Write out exactly the lines from the one containing "- **Programming:**" through the last line of the records below, and no others.

SOURCE DATA Start Marker

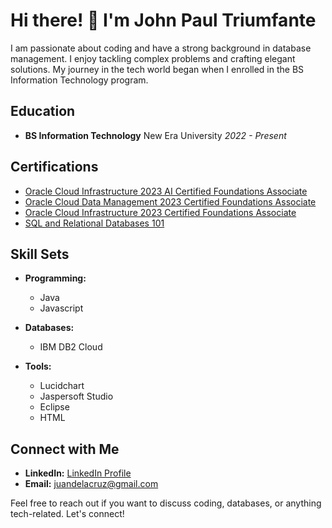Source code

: # Hi there! 👋 I'm John Paul Triumfante

I am passionate about coding and have a strong background in database management. I enjoy tackling complex problems and crafting elegant solutions. My journey in the tech world began when I enrolled in the BS Information Technology program.

## Education

- **BS Information Technology**
  New Era University
  *2022 - Present*

## Certifications

- [Oracle Cloud Infrastructure 2023 AI Certified Foundations Associate]((https://catalog-education.oracle.com/pls/certview/sharebadge?id=30A9417F7A0933CFF41381AB5BB5DE7DC9E07CEAFAEFEB51C4CF0B500C7391D2&fbclid=IwAR0Aip67Bz6UpJxnHc72sCF4KFGi_jmycZdsTxTcqmJ20X0mphZfWPatktY))
- [Oracle Cloud Data Management 2023 Certified Foundations Associate]((https://catalog-education.oracle.com/pls/certview/sharebadge?id=C0DB0926FD1E4F2D95B8172CFD97BD1725CC28AD31A680EEBD9A3DF4B9E5F801&fbclid=IwAR1LcJ9sjNHs-JXhRoPulxRZxXC94uWJmud71IQm7ynVwql9QGelf2RapJs))
- [Oracle Cloud Infrastructure 2023 Certified Foundations Associate]((https://catalog-education.oracle.com/pls/certview/sharebadge?id=26C301B2CECECD0F06EC42D7672759309624CC2B95A5CDAC96E112228980112B))
- [SQL and Relational Databases 101]((https://courses.cognitiveclass.ai/certificates/5399d2acdb49488fa7cb91b3c371aabb))

## Skill Sets

- **Programming:**
  - Java
  - Javascript

- **Databases:**
  - IBM DB2 Cloud

- **Tools:**
  - Lucidchart
  - Jaspersoft Studio
  - Eclipse
  - HTML

## Connect with Me

- **LinkedIn:** [LinkedIn Profile](LinkedIn_Profile_Link)
- **Email:** juandelacruz@gmail.com

Feel free to reach out if you want to discuss coding, databases, or anything tech-related. Let's connect!

[Certification_Link_1]: # "Link to Oracle Cloud Infrastructure 2023 AI Certified Foundations Associate"
[Certification_Link_2]: # "Link to Oracle Cloud Data Management 2023 Certified Foundations Associate"
[Certification_Link_3]: # "Link to Oracle Cloud Infrastructure 2023 Certified Foundations Associate"
[Certification_Link_4]: # "Link to SQL and Relational Databases 101"
[LinkedIn_Profile_Link]: # "Link to your LinkedIn profile"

SOURCE DATA End Marker

| EXERCISE SOLUTION |
- **Programming:**
  - Java
  - Javascript

- **Databases:**
  - IBM DB2 Cloud

- **Tools:**
  - Lucidchart
  - Jaspersoft Studio
  - Eclipse
  - HTML

## Connect with Me

- **LinkedIn:** [LinkedIn Profile](LinkedIn_Profile_Link)
- **Email:** juandelacruz@gmail.com

Feel free to reach out if you want to discuss coding, databases, or anything tech-related. Let's connect!

[Certification_Link_1]: # "Link to Oracle Cloud Infrastructure 2023 AI Certified Foundations Associate"
[Certification_Link_2]: # "Link to Oracle Cloud Data Management 2023 Certified Foundations Associate"
[Certification_Link_3]: # "Link to Oracle Cloud Infrastructure 2023 Certified Foundations Associate"
[Certification_Link_4]: # "Link to SQL and Relational Databases 101"
[LinkedIn_Profile_Link]: # "Link to your LinkedIn profile"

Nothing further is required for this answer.